What is required:
What lines in the listing include "Ventajas"? Return a copy of each.

Exercise material:

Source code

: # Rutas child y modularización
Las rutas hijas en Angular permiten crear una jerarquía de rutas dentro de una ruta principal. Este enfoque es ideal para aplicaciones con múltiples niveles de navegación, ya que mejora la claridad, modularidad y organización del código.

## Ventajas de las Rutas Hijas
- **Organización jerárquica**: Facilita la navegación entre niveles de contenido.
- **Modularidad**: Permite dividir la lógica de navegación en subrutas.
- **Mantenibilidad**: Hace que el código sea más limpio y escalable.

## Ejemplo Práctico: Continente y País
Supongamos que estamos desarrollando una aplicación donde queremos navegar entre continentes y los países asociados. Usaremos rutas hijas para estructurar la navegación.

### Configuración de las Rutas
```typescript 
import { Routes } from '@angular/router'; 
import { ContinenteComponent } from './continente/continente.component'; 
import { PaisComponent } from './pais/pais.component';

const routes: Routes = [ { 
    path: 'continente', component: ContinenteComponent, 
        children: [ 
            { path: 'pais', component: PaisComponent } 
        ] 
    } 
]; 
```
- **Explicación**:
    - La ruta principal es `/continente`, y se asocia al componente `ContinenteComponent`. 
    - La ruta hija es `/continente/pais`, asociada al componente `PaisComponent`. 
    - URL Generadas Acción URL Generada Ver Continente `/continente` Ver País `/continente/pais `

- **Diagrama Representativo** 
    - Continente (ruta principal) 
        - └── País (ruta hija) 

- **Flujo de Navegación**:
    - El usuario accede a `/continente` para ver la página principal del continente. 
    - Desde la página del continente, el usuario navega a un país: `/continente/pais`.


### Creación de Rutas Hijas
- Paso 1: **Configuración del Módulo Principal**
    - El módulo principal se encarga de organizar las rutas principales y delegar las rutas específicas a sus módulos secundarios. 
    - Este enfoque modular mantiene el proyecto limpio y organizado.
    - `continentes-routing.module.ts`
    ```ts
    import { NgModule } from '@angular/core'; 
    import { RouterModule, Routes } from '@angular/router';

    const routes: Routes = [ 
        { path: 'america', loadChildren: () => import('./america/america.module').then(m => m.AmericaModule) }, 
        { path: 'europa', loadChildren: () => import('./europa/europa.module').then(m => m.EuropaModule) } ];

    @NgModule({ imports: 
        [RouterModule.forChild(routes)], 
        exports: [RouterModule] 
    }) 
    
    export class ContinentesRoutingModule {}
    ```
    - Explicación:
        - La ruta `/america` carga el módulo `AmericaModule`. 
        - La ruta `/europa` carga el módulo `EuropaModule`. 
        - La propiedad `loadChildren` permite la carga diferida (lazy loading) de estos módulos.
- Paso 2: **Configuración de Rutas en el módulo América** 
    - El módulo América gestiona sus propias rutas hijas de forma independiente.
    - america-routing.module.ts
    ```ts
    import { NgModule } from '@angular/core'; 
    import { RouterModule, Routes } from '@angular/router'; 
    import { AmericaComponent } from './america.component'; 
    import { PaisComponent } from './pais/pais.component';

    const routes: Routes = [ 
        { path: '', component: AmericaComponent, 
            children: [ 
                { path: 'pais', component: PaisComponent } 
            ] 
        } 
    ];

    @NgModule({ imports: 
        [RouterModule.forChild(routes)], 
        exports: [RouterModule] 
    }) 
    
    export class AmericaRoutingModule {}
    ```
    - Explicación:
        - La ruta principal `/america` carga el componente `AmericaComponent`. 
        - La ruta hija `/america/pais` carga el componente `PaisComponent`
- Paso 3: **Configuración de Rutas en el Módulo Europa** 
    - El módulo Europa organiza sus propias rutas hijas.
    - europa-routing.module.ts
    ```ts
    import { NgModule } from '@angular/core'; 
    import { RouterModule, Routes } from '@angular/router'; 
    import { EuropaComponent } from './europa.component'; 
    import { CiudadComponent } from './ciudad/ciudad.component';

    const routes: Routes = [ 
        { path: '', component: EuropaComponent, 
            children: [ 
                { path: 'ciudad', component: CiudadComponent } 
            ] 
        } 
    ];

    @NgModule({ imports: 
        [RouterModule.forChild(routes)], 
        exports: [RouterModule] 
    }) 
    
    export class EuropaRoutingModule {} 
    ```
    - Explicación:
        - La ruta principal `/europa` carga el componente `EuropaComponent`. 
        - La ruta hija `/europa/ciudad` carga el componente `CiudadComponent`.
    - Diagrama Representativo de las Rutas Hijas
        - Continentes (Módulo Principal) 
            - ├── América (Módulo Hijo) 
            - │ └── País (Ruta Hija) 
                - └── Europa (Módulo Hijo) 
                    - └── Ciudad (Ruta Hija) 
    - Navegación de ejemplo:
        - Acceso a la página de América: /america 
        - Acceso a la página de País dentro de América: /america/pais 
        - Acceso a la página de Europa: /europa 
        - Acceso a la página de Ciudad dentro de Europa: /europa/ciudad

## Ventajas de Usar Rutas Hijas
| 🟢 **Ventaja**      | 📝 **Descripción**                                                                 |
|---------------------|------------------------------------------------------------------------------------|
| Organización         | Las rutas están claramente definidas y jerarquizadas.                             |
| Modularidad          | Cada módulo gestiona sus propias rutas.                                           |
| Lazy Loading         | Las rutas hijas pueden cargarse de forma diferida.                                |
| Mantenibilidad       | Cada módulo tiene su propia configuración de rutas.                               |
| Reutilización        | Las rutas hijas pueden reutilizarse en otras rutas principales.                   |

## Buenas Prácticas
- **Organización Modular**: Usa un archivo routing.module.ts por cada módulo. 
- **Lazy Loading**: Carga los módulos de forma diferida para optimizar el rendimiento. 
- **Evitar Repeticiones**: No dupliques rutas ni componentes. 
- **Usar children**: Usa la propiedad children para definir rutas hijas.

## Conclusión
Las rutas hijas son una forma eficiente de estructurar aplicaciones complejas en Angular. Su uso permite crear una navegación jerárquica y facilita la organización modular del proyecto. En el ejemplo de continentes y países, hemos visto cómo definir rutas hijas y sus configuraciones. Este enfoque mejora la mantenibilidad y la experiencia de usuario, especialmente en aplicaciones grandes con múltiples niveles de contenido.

Worked solution:
## Ventajas de las Rutas Hijas
## Ventajas de Usar Rutas Hijas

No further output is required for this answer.